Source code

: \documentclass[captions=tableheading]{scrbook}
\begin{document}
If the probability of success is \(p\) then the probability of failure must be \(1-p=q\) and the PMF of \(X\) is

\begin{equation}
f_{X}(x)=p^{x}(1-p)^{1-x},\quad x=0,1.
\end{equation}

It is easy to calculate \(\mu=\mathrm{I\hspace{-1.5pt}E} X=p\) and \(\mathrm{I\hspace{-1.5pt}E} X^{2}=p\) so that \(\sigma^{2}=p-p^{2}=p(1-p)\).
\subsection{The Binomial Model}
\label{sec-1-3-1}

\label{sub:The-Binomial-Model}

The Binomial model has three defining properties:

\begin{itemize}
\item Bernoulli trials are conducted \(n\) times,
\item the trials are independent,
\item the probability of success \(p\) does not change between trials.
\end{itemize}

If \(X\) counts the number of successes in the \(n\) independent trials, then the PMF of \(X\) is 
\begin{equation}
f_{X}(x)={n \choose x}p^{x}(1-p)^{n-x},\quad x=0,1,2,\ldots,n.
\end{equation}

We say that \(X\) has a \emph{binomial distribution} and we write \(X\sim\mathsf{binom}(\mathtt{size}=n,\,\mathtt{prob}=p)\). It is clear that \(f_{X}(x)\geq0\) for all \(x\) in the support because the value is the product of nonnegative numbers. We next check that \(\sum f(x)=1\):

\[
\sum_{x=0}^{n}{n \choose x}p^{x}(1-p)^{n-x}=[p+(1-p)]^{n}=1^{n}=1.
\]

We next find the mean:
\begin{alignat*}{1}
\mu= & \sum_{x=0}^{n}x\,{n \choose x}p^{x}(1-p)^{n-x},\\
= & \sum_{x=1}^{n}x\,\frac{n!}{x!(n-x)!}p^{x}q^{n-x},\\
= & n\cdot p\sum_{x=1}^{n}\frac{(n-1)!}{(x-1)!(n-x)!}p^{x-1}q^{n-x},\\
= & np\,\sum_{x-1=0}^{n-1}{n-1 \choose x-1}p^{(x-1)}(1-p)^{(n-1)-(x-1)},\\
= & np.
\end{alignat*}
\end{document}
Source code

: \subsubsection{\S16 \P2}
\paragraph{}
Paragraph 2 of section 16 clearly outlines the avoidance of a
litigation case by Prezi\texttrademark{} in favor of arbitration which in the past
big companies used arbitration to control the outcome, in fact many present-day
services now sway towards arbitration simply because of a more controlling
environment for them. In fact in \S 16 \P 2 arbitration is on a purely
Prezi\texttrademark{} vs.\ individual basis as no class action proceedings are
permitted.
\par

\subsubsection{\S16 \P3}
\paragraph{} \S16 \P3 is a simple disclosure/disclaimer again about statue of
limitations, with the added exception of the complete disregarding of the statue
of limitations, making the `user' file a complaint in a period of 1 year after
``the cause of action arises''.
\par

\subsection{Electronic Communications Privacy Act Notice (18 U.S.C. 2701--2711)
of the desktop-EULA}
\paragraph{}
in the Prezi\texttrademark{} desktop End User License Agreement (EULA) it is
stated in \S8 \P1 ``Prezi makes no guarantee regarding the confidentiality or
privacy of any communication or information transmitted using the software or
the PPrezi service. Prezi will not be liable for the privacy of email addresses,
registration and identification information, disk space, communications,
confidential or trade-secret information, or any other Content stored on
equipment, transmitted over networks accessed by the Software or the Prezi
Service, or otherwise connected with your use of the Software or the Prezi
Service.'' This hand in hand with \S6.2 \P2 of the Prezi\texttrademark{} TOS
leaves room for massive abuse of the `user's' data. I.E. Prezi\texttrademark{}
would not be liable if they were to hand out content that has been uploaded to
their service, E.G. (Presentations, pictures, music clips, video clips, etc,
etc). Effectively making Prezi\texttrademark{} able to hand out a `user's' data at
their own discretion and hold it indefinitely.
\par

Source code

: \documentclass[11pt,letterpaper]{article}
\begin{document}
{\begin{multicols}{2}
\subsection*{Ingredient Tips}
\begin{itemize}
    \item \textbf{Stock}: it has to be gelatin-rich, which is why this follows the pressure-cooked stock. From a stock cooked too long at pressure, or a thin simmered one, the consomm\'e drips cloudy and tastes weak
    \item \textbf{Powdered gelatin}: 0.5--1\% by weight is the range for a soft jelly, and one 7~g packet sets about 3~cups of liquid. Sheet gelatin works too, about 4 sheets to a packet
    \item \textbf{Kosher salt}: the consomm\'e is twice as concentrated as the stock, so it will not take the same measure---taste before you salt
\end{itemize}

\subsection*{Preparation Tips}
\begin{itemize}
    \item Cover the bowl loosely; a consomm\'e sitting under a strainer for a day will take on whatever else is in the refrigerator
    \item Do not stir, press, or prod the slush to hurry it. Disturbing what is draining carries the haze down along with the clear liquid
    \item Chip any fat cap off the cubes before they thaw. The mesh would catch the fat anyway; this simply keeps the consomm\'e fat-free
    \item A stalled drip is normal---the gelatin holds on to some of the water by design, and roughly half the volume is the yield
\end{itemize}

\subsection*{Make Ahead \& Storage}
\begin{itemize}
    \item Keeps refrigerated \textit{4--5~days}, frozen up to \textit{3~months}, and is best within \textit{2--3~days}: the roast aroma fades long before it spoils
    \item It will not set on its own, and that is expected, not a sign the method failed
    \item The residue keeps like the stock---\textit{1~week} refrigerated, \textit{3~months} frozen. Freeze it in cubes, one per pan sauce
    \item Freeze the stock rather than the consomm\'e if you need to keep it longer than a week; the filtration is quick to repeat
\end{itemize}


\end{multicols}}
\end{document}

====

REQUIRED ACTION: Look above for the line holding "Service, or otherwise" and the line holding "leaves room for", then output exactly those two lines and every line between them, nothing more.

EXERCISE SOLUTION:
Service, or otherwise connected with your use of the Software or the Prezi
Service.'' This hand in hand with \S6.2 \P2 of the Prezi\texttrademark{} TOS
leaves room for massive abuse of the `user's' data. I.E. Prezi\texttrademark{}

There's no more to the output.